Work to complete:
There is one span to output from the data below: the lines starting at the line with "This is what" and ending at the line with "This was the". Output it exactly, ends included, nothing more.

Collected data:

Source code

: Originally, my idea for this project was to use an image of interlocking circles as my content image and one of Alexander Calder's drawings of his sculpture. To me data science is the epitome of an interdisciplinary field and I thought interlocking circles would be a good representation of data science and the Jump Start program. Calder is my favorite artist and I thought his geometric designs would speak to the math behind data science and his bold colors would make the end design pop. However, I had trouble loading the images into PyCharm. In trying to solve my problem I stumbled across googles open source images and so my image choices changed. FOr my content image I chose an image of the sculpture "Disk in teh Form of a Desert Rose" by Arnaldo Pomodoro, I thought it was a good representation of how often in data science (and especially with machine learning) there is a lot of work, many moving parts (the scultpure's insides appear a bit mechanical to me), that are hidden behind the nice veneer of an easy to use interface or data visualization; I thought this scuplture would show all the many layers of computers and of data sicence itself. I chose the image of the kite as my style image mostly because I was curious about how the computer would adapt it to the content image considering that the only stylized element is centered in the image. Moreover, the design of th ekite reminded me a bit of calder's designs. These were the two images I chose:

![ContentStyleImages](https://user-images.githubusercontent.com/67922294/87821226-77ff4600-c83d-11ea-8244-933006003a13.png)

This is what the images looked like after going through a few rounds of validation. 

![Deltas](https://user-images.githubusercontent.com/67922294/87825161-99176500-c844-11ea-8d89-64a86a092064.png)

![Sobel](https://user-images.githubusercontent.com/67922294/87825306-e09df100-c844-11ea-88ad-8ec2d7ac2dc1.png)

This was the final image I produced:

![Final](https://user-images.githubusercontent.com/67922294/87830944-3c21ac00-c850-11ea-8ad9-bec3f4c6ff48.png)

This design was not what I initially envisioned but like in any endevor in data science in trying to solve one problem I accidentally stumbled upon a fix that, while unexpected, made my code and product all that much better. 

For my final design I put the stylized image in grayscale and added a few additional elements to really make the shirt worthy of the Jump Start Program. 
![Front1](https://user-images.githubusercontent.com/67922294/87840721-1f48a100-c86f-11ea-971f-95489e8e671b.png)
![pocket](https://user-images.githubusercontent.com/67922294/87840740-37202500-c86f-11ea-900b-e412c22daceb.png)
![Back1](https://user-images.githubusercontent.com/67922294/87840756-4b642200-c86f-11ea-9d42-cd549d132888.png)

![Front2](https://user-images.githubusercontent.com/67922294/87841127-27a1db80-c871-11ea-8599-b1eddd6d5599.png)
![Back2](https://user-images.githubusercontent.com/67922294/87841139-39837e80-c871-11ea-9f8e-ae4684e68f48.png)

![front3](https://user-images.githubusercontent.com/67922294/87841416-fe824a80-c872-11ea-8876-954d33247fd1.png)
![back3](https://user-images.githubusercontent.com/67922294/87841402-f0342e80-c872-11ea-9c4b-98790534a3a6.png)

Result for this task:
This is what the images looked like after going through a few rounds of validation. 

![Deltas](https://user-images.githubusercontent.com/67922294/87825161-99176500-c844-11ea-8d89-64a86a092064.png)

![Sobel](https://user-images.githubusercontent.com/67922294/87825306-e09df100-c844-11ea-88ad-8ec2d7ac2dc1.png)

This was the final image I produced:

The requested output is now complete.